Tripping on Utopia: Margaret Mead, the Cold War, and the Troubled Birth of Psychedelic Science by Benjamin Breen: This one is for my book club and I’m finding it fascinating. I confess I knew very little about Margaret Mead beyond the basics. I’m about a third of the way through this (extremely well-written) book and am finding the ways her humanistic anthropology led her not only to the idea that psychedelics might expand our ability to connect to one another, but also to working directly with the CIA to be fascinating and delightfully in tension with one another. So many people enter the orbit of Mead and her cohort you basically come away reading a chapter of this book thinking Breen has found an entry point to explaining the whole of American society during the decades he covers.

Stand on Zanzibar by John Brunner: I’m very far into a years (maybe decades) long project of reading all the Hugo winners for best novel. This quest continues despite the recent controversies (Babel absolutely should have been nominated, but the winner, Nettle and Bone by T. Kingfisher was the better book). I’m only a couple chapters into this one, but the introduction to the edition I got from my awesome local library served as a warning when it referenced Georges Perec as an influence. I will finish this, but the postmodern conceits are strong in this one.
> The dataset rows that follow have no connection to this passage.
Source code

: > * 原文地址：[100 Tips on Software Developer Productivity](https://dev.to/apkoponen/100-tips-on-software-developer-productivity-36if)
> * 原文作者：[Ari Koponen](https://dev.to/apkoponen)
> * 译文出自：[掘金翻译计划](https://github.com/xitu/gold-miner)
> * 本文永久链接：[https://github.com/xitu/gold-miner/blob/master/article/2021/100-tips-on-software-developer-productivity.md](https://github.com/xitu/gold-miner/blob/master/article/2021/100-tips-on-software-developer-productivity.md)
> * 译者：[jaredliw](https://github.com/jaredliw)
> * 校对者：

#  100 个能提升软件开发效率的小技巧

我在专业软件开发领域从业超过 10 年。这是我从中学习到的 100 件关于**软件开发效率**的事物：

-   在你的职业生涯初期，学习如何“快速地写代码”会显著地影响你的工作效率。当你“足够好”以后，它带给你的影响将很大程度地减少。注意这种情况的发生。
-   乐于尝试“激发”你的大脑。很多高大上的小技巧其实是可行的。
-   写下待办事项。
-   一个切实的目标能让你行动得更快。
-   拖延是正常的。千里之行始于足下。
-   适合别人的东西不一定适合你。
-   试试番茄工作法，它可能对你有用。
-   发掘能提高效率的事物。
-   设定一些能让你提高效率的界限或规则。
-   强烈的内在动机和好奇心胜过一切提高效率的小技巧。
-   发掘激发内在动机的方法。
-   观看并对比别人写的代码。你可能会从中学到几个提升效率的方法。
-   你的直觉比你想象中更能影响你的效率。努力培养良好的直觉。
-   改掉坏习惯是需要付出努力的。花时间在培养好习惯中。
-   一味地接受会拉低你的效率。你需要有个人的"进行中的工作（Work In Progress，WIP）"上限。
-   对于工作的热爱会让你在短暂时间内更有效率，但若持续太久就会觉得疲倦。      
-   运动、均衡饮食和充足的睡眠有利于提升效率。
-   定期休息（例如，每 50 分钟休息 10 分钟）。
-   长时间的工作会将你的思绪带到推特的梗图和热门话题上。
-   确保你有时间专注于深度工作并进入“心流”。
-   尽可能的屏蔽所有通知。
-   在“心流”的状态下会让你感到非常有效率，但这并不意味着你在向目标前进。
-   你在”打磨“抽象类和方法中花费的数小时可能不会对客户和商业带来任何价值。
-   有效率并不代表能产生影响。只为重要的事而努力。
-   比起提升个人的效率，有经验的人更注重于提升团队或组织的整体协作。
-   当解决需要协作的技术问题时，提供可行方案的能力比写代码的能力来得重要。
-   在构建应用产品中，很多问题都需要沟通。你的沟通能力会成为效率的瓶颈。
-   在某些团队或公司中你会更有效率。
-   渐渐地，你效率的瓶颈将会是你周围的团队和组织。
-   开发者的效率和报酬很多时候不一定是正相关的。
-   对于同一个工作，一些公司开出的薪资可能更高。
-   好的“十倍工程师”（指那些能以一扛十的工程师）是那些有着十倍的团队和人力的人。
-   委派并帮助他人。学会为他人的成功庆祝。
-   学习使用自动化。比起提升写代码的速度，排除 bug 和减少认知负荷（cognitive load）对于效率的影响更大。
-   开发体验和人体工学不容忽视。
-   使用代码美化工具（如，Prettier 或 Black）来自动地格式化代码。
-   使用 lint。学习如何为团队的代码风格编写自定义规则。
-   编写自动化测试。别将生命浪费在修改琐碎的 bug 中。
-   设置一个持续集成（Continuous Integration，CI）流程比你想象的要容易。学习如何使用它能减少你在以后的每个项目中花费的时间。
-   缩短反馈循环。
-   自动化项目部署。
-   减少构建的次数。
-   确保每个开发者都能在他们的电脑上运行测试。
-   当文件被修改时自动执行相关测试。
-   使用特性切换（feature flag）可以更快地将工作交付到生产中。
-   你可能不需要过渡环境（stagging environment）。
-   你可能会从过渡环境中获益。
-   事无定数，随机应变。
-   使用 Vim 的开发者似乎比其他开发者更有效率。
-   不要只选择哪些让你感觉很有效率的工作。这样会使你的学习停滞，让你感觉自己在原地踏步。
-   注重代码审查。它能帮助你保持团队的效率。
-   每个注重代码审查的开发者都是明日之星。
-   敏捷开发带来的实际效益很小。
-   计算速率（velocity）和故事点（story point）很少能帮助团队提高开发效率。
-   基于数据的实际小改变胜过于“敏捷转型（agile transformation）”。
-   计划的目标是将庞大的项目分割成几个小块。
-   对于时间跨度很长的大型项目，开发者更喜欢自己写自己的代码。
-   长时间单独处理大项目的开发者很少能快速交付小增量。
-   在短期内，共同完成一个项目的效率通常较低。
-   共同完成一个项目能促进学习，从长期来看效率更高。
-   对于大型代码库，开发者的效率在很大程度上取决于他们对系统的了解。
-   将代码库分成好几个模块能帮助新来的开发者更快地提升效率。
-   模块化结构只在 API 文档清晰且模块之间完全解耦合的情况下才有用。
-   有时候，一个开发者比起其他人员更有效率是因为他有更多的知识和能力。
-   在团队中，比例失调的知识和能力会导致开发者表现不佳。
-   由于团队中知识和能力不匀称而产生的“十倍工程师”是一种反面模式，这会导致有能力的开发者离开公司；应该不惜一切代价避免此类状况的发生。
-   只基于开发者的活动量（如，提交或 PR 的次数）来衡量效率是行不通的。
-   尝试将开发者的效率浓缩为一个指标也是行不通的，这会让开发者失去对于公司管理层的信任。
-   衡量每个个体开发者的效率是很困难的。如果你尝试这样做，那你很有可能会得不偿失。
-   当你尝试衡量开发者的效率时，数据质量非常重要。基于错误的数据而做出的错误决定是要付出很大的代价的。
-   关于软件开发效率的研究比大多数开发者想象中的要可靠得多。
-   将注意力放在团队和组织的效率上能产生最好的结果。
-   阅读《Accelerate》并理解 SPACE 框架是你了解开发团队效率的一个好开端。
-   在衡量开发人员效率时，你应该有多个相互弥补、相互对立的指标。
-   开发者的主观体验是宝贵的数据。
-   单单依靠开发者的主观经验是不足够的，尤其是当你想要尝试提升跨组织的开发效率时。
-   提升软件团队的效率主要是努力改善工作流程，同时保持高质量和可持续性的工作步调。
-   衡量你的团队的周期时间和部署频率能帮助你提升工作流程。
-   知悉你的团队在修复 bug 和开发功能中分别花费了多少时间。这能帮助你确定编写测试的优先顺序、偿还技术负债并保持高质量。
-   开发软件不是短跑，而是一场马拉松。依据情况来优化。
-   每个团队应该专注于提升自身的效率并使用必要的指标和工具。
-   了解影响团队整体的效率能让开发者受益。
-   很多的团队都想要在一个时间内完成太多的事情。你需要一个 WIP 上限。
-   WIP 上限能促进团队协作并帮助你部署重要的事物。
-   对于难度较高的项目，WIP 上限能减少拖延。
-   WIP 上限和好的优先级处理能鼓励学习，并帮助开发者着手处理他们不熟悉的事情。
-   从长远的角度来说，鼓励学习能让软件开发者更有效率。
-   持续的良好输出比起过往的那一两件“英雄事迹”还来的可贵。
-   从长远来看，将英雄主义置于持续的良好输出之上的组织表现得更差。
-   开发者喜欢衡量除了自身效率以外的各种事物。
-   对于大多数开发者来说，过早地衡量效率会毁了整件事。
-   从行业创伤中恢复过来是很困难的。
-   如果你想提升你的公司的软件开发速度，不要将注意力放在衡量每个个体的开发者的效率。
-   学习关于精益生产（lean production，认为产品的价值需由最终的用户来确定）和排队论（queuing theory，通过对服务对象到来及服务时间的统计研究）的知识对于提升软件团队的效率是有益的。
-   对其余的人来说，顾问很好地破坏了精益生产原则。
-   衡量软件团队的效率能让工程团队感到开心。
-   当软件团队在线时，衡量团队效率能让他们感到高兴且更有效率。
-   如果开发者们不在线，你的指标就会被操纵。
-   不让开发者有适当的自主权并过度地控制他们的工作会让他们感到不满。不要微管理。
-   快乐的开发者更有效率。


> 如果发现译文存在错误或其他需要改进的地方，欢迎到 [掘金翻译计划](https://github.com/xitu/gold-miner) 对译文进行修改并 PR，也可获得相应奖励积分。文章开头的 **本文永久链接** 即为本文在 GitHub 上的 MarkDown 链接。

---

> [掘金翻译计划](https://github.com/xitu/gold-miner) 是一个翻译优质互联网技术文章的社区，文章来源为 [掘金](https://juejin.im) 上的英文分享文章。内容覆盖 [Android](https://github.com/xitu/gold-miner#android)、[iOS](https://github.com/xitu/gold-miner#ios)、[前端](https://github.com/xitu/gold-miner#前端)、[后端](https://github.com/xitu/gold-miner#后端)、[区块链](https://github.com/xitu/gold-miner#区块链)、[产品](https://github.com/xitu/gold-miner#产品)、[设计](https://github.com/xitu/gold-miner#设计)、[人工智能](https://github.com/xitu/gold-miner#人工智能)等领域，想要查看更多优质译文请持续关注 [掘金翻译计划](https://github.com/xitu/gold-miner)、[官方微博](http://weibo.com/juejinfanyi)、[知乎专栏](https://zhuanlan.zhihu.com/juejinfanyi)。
Playing Cleopatra: Inventing the Female Celebrity in Third Republic France by Holly Grout: I’m just about done with Holly Grout’s new book on Sarah Bernhardt, Collette, and Josephine Baker’s relationship to Cleopatra. This might be considered a “work” book that I picked up in order to draft a chapter of an edited volume I am working on, but it hasn’t been as relevant as I had hoped. That said, the book is an excellent companion to Grout’s first book on beauty and effectively showcases the ways that these three actors put on display and mixed up the sexual and racial politics of the Third Republic.

New Syllabi

This semester, I’m once again offering my Honors seminar on the early modern period. I haven’t changed much about this course this semester and the syllabus is available here. As always, one of my main goals is providing some space for addressing the global context within the constraints of what remains a great books curriculum. I did add some extra in-class research and writing time, in many respects in response to the rise of ChatGPT and other tools.

My other course is one I am always excited to teach, though I do not do so very often. What began as my dissertation class, “Sex and the City,” always changes quite a bit from semester-to-semester. This year, again partly in response to AI tools, I moved some of our assignments into the classroom. I continue to use the 3-2-1 model (three things you learned, two things you didn’t understand, one discussion question for the class) to structure a discussion board assignment, but we will be doing our response papers as mini essay exams in class. I also simplified the final project. While in previous incarnations of the course, students could choose the format of their project, this year all students will complete a poster presentation at the end of the semester.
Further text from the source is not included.